Stalin’s reputation in the USSR soon went into decline when Khrushchev delivered his sensational speech at the Twentieth Party Congress in 1956, denouncing Stalin’s excesses.

Pros:

  • Collectivization, industrialization, the new constitution, the rise of the new bureaucracy, the spread of mass education- all these can be traced directly or indirectly to Stalin.
  • Industrial modernization was a success in heavy industries and armaments.
  • Living standards and real wages were lower before Stalin took control.
  • Situation was so desperate when he came to power that only extraordinary methods could have brought success.
  • He made USSR powerful enough to defeat the Germans.
  • The regime was extremely popular with bureaucracy, army , navy and security forces as these were the people who had risen from the working classes and owed their privileged positions to Stalin.
  • Stalin was also popular with the majority of ordinary people.

Cons:

  • Collectivization was a disaster
  • Industry failed to produce enough household goods, and much of what was produced was of poor quality.
  • More industrial progress could have been made with conventional methods, perhaps even by simply continuing NEP.
  • The claim that Russia won war due to Stalin is disputed. In fact his mistakes almost lost the war in early stages.
  • The worst aspect of Stalinism was that it was responsible for about 20 million deaths over and above the victims of the war. This happened during collectivization, the famine, the Purges and the Great Terror.

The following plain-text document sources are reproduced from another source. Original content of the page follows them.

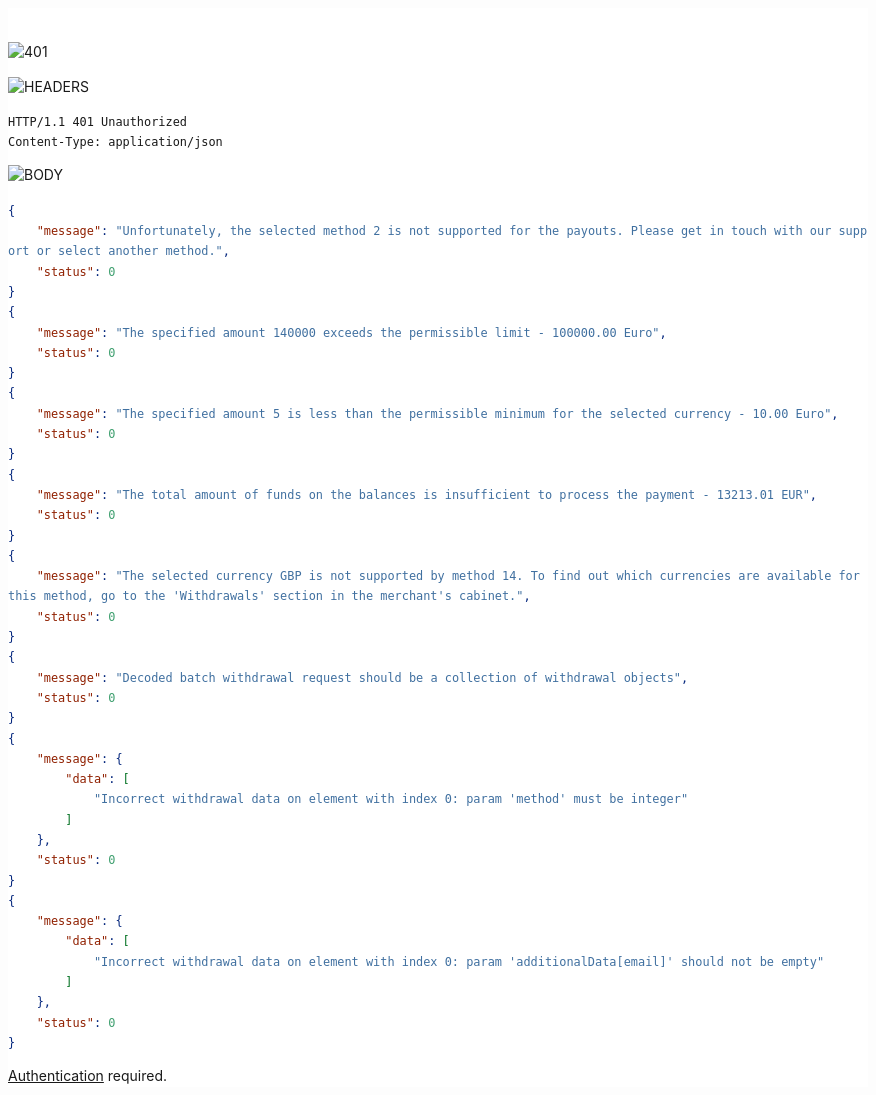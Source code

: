 <br>

![401](https://img.shields.io/badge/401-Unauthorized-red?style=for-the-badge)

![HEADERS](https://img.shields.io/badge/-HEADERS-yellowgreen?style=for-the-badge)

```shell
HTTP/1.1 401 Unauthorized
Content-Type: application/json
```

![BODY](https://img.shields.io/badge/-BODY-blueviolet?style=for-the-badge)

```json
{
    "message": "Unfortunately, the selected method 2 is not supported for the payouts. Please get in touch with our support or select another method.",
    "status": 0
}
{
    "message": "The specified amount 140000 exceeds the permissible limit - 100000.00 Euro",
    "status": 0
}
{
    "message": "The specified amount 5 is less than the permissible minimum for the selected currency - 10.00 Euro",
    "status": 0
}
{
    "message": "The total amount of funds on the balances is insufficient to process the payment - 13213.01 EUR",
    "status": 0
}
{
    "message": "The selected currency GBP is not supported by method 14. To find out which currencies are available for this method, go to the 'Withdrawals' section in the merchant's cabinet.",
    "status": 0
}
{
    "message": "Decoded batch withdrawal request should be a collection of withdrawal objects",
    "status": 0
}
{
    "message": {
        "data": [
            "Incorrect withdrawal data on element with index 0: param 'method' must be integer"
        ]
    },
    "status": 0
}
{
    "message": {
        "data": [
            "Incorrect withdrawal data on element with index 0: param 'additionalData[email]' should not be empty"
        ]
    },
    "status": 0
}
```

[Authentication](../Authentication/bearerAuthentication.md) required.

WAS STALINISM A CONTINUATION OF LENINISM?


Similarities

  • Towards the end of his life, Lenin suggested that NEP would improve people’s lives so much that ‘permanent revolution’ would not be necessary. This brought him closer to Stalin’s theory of ‘ socialism in one country’.
  • Both Lenin and Stalin were violent and brutal in their methods.

Differences

  • Stalin was much more of a dictator than Lenin was.
  • It was only under Stalin that the party apparatus, the bureaucracy became all-powerful and synonymous with the state.
  • Lenin used violence because the counter-revolutionary forces were very powerful. On the other hand, Stalin was under no such threat, and could have used alternative methods to deal with the opposition.
  • Rule by one man was anti-Leninist- it went against the idea of rule by party on behalf of the working class.
  • Stalin hijacked the revolution and betrayed the idealism of Marx and Lenin. Instead of a new, classless society in which everybody was free and equal, ordinary workers and peasants were just as exploited as they had been under Tsars.